### GOAL OF THE EXERCISE:
In the listing below, locate the line containing "convolution layer, this" and the line containing "the network is". Output both of them and every line between, exactly as written, and nothing more.

### GIVEN DATA:
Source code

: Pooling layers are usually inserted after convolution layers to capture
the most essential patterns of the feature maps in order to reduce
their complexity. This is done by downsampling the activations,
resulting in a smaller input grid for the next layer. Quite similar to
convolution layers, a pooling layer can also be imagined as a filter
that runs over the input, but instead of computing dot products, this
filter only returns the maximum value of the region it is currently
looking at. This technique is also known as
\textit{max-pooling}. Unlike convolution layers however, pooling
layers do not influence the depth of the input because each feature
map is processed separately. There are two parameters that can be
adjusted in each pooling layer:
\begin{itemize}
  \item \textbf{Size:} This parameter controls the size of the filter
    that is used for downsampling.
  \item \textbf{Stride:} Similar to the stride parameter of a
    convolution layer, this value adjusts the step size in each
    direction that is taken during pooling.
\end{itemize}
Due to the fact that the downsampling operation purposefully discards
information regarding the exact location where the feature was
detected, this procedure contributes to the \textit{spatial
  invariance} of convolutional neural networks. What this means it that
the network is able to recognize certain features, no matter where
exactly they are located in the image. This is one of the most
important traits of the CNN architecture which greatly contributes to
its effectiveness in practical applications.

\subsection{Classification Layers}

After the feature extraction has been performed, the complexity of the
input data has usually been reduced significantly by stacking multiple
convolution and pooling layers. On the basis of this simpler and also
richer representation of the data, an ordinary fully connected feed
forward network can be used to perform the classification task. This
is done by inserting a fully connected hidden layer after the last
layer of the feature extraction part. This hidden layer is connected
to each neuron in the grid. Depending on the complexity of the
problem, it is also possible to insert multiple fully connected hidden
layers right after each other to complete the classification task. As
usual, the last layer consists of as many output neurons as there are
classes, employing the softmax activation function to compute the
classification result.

### EXERCISE OUTPUT:
    convolution layer, this value adjusts the step size in each
    direction that is taken during pooling.
\end{itemize}
Due to the fact that the downsampling operation purposefully discards
information regarding the exact location where the feature was
detected, this procedure contributes to the \textit{spatial
  invariance} of convolutional neural networks. What this means it that
the network is able to recognize certain features, no matter where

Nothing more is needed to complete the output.